Research by Singapore-based China Trading Desk found that more than 73% of Chinese outbound tourists booked their holidays within one month of departure during 2024 and 2025. Much of this trend has been driven by Millennials and Generation Z travellers, who prefer flexibility and spontaneous decision-making over structured tour packages.
Instead of booking months in advance through travel agents, many now turn to platforms such as RedNote or Douyin – China’s version of TikTok – for inspiration while planning their trips.
For Malaysian tourism operators, this presents both tremendous opportunity and considerable risk. A single viral recommendation can transform an obscure café or neighbourhood eatery into a must-visit destination almost overnight. Equally, negative reviews can spread just as quickly. (“The app giveth, and the app taketh away,” one observer cheekily noted online.)
Just such an example came in late 2024, when a Chinese visitor’s RedNote post describing Kuala Lumpur as “boring and dirty” and suggesting the Petronas Twin Towers were the city’s only worthwhile attraction sparked widespread discussion both online and in Malaysia.
The incident highlighted how influential social media commentary has become in shaping international perceptions, regardless of whether or not those opinions represent the on-the-ground experiences of most travellers.
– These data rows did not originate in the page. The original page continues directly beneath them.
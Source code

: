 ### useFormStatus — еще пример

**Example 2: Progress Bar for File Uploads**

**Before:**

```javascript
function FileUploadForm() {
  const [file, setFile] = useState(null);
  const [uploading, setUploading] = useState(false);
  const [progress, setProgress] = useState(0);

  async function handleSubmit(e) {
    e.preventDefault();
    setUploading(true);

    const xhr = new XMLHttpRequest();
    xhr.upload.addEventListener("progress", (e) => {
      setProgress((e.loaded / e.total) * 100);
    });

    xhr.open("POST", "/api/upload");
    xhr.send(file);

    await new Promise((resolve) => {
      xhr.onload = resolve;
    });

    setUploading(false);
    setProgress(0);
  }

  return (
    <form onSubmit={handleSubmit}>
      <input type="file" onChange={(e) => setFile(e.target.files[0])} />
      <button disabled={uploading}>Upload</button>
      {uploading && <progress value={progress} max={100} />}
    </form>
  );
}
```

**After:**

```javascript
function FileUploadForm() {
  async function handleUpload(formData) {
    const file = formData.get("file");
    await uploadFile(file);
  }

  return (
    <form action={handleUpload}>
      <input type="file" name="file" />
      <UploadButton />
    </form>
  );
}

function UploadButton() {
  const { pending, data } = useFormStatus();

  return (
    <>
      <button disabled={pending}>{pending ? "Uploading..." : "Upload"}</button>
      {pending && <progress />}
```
AN OPPORTUNITY – AND A WARNING
While RedNote’s reach offers enormous marketing potential, observers also caution that not everything users encounter on the platform is entirely organic.
According to Yi Huiran, a China-born PhD candidate at the University of Michigan’s School of Information, some promotional content falls into a regulatory grey area.
Rather than using major influencers whose commercial relationships must often be disclosed, some businesses instead work with so-called Key Opinion Consumers (KOCs) – smaller content creators (presumably downstream from Key Opinion Leaders) whose recommendations may appear to be entirely independent despite receiving compensation.
Because these creators typically have relatively modest followings, their content may not legally qualify as advertising under current rules, allowing sponsored recommendations to blend seamlessly with genuine travel advice.
The result can be misleading.
Travellers may arrive at highly recommended restaurants or attractions only to discover that the experience falls well short of social media-driven expectations. At the same time, algorithms increasingly determine which destinations receive attention, while businesses can also pay relatively small sums to increase the visibility of their content.

For destinations such as Malaysia, maintaining authenticity is increasingly important. Industry leaders have already expressed concern about unlicensed travel operators promoting packages through social media platforms, exposing visitors to scams or poorly organized tours that ultimately damage the country’s reputation.
The Malaysian Association of Tour and Travel Agents (MATTA) has previously warned that unchecked online operators could undermine confidence in Malaysia as a safe and reliable tourism destination.
None of this diminishes the extraordinary marketing power of platforms like RedNote. On the contrary, its influence is likely to continue growing as younger travellers increasingly rely on peer recommendations rather than conventional tourism marketing.
For tourism authorities and businesses alike, however, it also represents a reminder that reputation is now built – and sometimes undone – one social media post at a time. Whether that will be the case in the long term is of course unknown.
For now, though, in today’s digital travel economy, the elusive “algorithm” has become as influential as the travel brochure once was. And while RedNote can place an overlooked Malaysian attraction firmly on the tourist map almost overnight, it can just as quickly steer visitors somewhere else. In a world of hyper-connectedness, tourism’s reliance on social media really is a double-edged sword.